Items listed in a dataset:
----------------

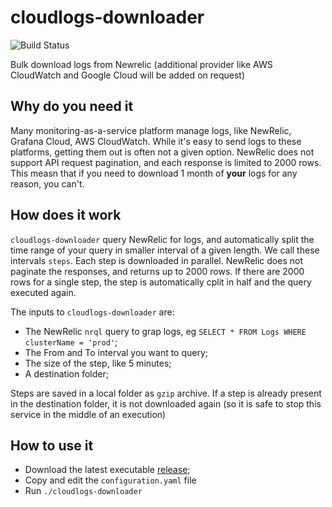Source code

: # cloudlogs-downloader
![Build Status](https://github.com/croccocode/cloudlogs-downloader/actions/workflows/go.yml/badge.svg)

Bulk download logs from Newrelic (additional provider like AWS CloudWatch and Google Cloud will be added on request)

## Why do you need it
Many monitoring-as-a-service platform manage logs, like NewRelic, Grafana Cloud, AWS CloudWatch.
While it's easy to send logs to these platforms, getting them out is often not a given option. NewRelic does not support API request pagination, and each response is limited to 2000 rows. 
This measn that if you need to download 1 month of **your** logs for any reason, you can't. 

## How does it work
`cloudlogs-downloader` query NewRelic for logs, and automatically split the time range of your query in smaller interval of a given length. We call these intervals `steps`. Each step is downloaded in parallel. NewRelic does not paginate the responses, and returns up to 2000 rows.
If there are 2000 rows for a single step, the step is automatically cplit in half and the query executed again.

The inputs to `cloudlogs-downloader` are:
* The NewRelic `nrql` query to grap logs, eg `SELECT * FROM Logs WHERE clusterName = 'prod'`;
* The From and To interval you want to query;
* The size of the step, like 5 minutes;
* A destination folder;

Steps are saved in a local folder as `gzip` archive. If a step is already present in the destination folder, it is not downloaded again (so it is safe to stop this service in the middle of an execution)

## How to use it 
* Download the latest executable [release](https://github.com/croccocode/cloudlogs-downloader/releases);
* Copy and edit the `configuration.yaml` file
* Run `./cloudlogs-downloader` 
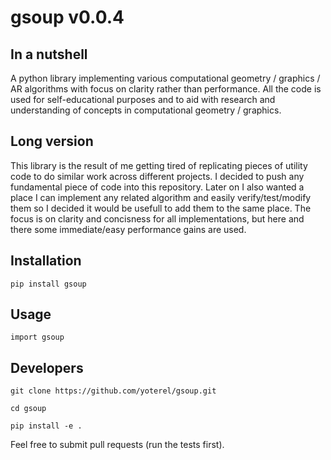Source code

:# gsoup v0.0.4

## In a nutshell
A python library implementing various computational geometry / graphics / AR algorithms with focus on clarity rather than performance.
All the code is used for self-educational purposes and to aid with research and understanding of concepts in computational geometry / graphics.

## Long version
This library is the result of me getting tired of replicating pieces of utility code to do similar work across different projects. I decided to push any fundamental piece of code into this repository. Later on I also wanted a place I can implement any related algorithm and easily verify/test/modify them so I decided it would be usefull to add them to the same place. The focus is on clarity and concisness for all implementations, but here and there some immediate/easy performance gains are used.

## Installation
`pip install gsoup`

## Usage
`import gsoup`

## Developers
`git clone https://github.com/yoterel/gsoup.git`

`cd gsoup`

`pip install -e .`

Feel free to submit pull requests (run the tests first).
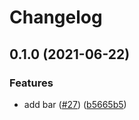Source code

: # Changelog

## 0.1.0 (2021-06-22)


### Features

* add bar ([#27](https://www.github.com/noslouch/workflow-debug/issues/27)) ([b5665b5](https://www.github.com/noslouch/workflow-debug/commit/b5665b5d5a6b55c12c80854ab2621d8dcc99260d))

----------------

▶ _TASK GOAL_: Show all lines in the entries above where the string "focus" appears.

▶ _FINISHED EXERCISE_:
A python library implementing various computational geometry / graphics / AR algorithms with focus on clarity rather than performance.
This library is the result of me getting tired of replicating pieces of utility code to do similar work across different projects. I decided to push any fundamental piece of code into this repository. Later on I also wanted a place I can implement any related algorithm and easily verify/test/modify them so I decided it would be usefull to add them to the same place. The focus is on clarity and concisness for all implementations, but here and there some immediate/easy performance gains are used.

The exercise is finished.